A policy paper issued by the Unesco coinciding with the 'Mother Language Day' on Sunday referred the multi-ethnic societies in Turkey, Nepal, Pakistan, Bangladesh and Guatemala and recommended ensuring that "children are taught in a language they understand".
In Pakistan, the continued use of Urdu as the language of instruction in government schools, even though it is spoken at home by less than eight per cent of the population, has also contributed to political tensions, the United Nations Educational, Scientific and Cultural Organisation (Unesco) said in a report released on Friday.
The post-independence government in Pakistan adopted Urdu as the national language and the language of instruction in schools. This became a source of alienation in a country that was home to six major linguistic groups and 58 smaller ones, it said.
The failure to recognise Bengali, spoken by the vast majority of the population in the erstwhile East Pakistan, was one of the major sources of conflict within the new country, leading to student riots in 1952. The riots gave birth to the Bengali Language Movement, a precursor to the movement for the secession of East Pakistan and formation of Bangladesh.
The Unesco said that being taught in a language other than their own can negatively impact children's learning.

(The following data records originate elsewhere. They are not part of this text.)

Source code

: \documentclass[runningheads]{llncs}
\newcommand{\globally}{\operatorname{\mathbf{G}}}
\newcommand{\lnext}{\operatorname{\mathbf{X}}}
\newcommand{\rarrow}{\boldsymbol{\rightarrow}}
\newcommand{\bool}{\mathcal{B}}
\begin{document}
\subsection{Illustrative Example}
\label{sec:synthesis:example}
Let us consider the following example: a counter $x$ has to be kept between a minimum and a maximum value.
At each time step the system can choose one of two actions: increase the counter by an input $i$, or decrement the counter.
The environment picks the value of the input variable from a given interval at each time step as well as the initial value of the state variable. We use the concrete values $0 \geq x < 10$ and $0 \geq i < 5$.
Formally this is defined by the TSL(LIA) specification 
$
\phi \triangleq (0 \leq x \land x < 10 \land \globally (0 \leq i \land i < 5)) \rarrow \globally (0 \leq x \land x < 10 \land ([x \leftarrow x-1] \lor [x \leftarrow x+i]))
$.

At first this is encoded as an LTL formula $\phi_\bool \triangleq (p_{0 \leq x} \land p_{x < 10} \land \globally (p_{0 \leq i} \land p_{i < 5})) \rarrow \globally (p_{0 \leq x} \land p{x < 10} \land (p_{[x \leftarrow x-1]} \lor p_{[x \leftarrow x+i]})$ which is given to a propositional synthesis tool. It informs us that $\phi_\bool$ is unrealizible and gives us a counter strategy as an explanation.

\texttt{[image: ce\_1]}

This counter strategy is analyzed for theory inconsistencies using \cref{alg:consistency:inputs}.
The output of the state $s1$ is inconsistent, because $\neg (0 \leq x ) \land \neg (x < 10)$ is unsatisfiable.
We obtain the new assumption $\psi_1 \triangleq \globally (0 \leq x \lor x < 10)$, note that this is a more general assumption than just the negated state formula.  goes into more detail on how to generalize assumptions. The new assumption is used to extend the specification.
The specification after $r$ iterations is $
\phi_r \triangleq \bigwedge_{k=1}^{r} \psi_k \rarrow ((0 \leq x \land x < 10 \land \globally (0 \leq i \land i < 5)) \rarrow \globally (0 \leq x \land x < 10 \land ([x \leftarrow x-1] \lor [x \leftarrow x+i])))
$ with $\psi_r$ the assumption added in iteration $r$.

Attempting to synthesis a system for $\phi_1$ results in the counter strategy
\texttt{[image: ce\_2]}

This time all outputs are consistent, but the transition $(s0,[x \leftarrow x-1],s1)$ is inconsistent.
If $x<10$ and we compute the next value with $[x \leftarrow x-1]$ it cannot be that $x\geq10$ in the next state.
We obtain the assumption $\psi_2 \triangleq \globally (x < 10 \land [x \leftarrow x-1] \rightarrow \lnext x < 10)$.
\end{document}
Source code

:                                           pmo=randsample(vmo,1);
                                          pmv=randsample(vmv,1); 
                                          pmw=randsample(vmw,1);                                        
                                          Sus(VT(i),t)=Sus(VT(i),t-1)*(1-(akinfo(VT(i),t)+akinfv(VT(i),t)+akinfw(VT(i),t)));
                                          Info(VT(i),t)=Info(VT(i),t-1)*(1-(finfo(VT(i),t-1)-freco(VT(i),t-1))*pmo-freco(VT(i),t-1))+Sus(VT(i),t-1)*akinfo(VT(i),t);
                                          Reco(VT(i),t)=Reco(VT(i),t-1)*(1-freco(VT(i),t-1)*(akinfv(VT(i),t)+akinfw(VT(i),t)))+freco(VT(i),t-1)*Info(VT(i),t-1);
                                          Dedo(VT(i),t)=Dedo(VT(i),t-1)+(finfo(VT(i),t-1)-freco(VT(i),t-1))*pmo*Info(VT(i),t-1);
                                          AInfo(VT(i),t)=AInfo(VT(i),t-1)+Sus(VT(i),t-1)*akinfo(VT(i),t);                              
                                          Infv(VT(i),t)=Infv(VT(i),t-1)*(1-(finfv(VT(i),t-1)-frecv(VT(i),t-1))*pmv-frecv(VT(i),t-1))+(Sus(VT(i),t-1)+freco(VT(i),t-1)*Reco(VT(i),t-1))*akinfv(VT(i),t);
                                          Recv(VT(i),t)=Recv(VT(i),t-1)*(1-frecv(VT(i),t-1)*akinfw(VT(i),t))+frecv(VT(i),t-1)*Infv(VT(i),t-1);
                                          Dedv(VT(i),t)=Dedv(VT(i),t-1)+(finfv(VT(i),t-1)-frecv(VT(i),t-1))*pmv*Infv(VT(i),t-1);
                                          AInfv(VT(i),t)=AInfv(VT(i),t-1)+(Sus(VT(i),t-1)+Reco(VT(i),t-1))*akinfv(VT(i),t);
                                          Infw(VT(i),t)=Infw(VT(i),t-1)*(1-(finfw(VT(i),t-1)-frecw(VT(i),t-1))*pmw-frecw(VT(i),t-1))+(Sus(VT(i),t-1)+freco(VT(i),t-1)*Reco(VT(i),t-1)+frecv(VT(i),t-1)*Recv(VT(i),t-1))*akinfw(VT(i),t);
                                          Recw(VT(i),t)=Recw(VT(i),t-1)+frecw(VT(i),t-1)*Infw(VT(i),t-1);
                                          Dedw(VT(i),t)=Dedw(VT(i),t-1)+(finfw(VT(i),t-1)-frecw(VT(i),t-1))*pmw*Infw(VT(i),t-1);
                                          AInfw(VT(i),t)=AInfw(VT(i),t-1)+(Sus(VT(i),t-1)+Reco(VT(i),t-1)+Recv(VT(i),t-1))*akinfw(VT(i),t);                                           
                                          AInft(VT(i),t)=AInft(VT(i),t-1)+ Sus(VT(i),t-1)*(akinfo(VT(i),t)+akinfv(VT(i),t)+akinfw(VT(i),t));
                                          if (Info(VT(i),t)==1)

Language can serve as a double-edged sword, "while it strengthens an ethnic group's social ties and sense of belonging, it can also become a basis for their marginalisation.

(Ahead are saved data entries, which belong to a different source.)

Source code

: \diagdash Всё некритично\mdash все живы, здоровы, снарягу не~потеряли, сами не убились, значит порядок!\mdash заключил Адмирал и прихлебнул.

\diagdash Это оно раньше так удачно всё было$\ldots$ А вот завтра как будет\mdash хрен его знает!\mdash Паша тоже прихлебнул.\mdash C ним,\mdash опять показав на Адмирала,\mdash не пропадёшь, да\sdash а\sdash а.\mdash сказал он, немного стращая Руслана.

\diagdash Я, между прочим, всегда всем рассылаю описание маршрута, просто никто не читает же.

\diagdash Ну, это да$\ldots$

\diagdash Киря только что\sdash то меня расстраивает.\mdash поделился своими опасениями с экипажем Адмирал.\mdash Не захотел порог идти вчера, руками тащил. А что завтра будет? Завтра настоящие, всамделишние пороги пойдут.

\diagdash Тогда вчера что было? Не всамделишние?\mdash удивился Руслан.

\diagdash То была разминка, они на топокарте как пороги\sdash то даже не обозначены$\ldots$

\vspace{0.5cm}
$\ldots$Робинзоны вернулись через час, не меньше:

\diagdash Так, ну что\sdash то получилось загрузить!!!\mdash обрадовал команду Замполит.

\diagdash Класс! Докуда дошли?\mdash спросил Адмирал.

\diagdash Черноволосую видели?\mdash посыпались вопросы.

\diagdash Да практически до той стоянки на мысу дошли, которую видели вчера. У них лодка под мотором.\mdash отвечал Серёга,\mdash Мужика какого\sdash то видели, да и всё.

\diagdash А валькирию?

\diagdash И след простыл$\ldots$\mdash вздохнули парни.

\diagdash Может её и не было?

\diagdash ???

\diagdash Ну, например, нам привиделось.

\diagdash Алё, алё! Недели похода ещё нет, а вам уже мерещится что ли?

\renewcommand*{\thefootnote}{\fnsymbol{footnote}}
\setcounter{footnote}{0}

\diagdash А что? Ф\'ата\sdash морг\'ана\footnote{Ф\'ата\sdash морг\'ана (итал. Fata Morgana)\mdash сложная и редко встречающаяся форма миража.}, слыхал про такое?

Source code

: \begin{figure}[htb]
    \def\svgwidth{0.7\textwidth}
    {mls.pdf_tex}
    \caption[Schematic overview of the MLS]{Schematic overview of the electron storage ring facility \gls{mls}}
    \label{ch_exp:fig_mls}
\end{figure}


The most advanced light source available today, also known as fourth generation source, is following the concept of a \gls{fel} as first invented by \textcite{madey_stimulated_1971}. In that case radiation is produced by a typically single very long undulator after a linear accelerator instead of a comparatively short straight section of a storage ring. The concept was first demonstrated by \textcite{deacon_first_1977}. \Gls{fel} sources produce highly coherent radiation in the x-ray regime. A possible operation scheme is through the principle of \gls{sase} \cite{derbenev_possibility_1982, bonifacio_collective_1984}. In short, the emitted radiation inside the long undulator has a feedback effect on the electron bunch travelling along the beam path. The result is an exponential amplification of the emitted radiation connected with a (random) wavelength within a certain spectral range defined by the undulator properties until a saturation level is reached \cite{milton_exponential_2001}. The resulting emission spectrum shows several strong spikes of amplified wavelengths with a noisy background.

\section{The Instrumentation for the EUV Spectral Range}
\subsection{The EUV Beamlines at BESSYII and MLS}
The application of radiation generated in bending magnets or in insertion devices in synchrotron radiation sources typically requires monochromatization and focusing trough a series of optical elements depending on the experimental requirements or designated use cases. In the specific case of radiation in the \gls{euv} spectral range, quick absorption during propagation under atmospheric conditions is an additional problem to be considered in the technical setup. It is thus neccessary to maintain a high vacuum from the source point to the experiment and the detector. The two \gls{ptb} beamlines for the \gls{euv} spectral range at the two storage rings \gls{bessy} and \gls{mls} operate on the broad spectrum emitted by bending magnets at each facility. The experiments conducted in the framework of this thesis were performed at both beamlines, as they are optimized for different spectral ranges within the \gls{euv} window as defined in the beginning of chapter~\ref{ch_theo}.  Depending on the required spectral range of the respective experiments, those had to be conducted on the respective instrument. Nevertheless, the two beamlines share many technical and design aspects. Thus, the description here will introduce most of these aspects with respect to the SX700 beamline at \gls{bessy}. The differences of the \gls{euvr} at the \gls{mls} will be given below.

Education policy must ensure that all learners, including minorities' language speakers, access school in a language they know," Director of Unesco's Global Education Monitoring Report Aaron Benavot said.
It said that at least six years of instruction in the mother tongue was needed so that gains from teaching in the early years were sustained.

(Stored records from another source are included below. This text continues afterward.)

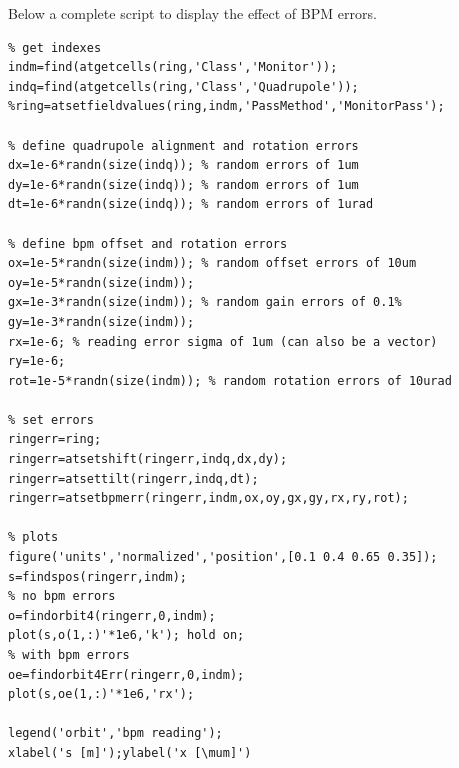 Below a complete script to display the effect of BPM errors. 
\begin{lstlisting}
% get indexes
indm=find(atgetcells(ring,'Class','Monitor'));
indq=find(atgetcells(ring,'Class','Quadrupole'));
%ring=atsetfieldvalues(ring,indm,'PassMethod','MonitorPass');

% define quadrupole alignment and rotation errors
dx=1e-6*randn(size(indq)); % random errors of 1um
dy=1e-6*randn(size(indq)); % random errors of 1um
dt=1e-6*randn(size(indq)); % random errors of 1urad

% define bpm offset and rotation errors
ox=1e-5*randn(size(indm)); % random offset errors of 10um
oy=1e-5*randn(size(indm)); 
gx=1e-3*randn(size(indm)); % random gain errors of 0.1%
gy=1e-3*randn(size(indm));  
rx=1e-6; % reading error sigma of 1um (can also be a vector)
ry=1e-6; 
rot=1e-5*randn(size(indm)); % random rotation errors of 10urad

% set errors
ringerr=ring;
ringerr=atsetshift(ringerr,indq,dx,dy);
ringerr=atsettilt(ringerr,indq,dt);
ringerr=atsetbpmerr(ringerr,indm,ox,oy,gx,gy,rx,ry,rot);

% plots
figure('units','normalized','position',[0.1 0.4 0.65 0.35]);
s=findspos(ringerr,indm);
% no bpm errors
o=findorbit4(ringerr,0,indm);
plot(s,o(1,:)'*1e6,'k'); hold on;
% with bpm errors
oe=findorbit4Err(ringerr,0,indm);
plot(s,oe(1,:)'*1e6,'rx');

legend('orbit','bpm reading');
xlabel('s [m]');ylabel('x [\mum]')

\end{lstlisting}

Education policies should recognise the importance of mother tongue learning. Teachers need to be trained to teach in two languages and to understand the needs of second-language learners.
In many countries, large number of children are taught and take tests in languages that they do not speak at home, hindering the early acquisition of critically important reading and writing skills.
Textbooks should be provided in a language children understand. Classroom-based assessment tools can help teachers identify, monitor and support learners at risk of low achievement.